Curbed reports that the Urban Land Institute recently unveiled its Emerging Trends report, prepared in conjunction with PricewaterhouseCoopers. The methodology involved interviewing 750 industry members, and surveying another 1,450. The report recommends preparing for a housing market soft landing, not a sudden crash. The institute believes confidence is high, the market is in good shape to correct itself and there is no oversupply or over-leverage issues similar to what started the Great Recession.
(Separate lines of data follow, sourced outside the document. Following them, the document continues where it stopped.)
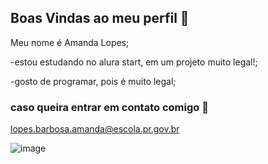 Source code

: ## Boas Vindas ao meu perfil 💙

Meu nome é Amanda Lopes;

-estou estudando no alura start, em um projeto muito legal!; 

-gosto de programar, pois é muito legal;


###  caso queira entrar em contato comigo 📧

 lopes.barbosa.amanda@escola.pr.gov.br
 
![image](https://github.com/amandinhacwb/Amandinhacwb/assets/171626716/a3f6e67f-69dc-4aa4-a770-13a29373fd07)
The market has flashed warning signs—the last year has witnessed a decline in residential permits, a softening of housing starts, and languid car sales—but instead of a precipitous drop, the real estate world may enter a sustained slow down. With unemployment already relatively low and growth expected to just inch up over the next few years—just under 2 percent annually, according to the Congressional Budget Office—we may see homeownership levels plateau. The new normal, in other words, might be a slightly small, less active version of what we see today.
Underscoring the broad feelings of uncertainty—and in some cases, surprise that the economy is still performing well—there’s a worldwide search for safe investments that in many cases is coming up short. One investor told Emerging Trends researchers that there’s “a continued shortage of deals with desirable yields; there are more investors chasing deals than there are good deals available.”
There’s a paradox of plenty taking place in the capital market, with too much money looking for a place to invest, yet most institutional investors have taken a conservative approach. The abundance of capital is a blessing and a curse; there’s liquidity on the market, but there’s also a temptation to yield to the pressure and “invest anywhere, somewhere,” which could lead to bad bets and more uncertainty.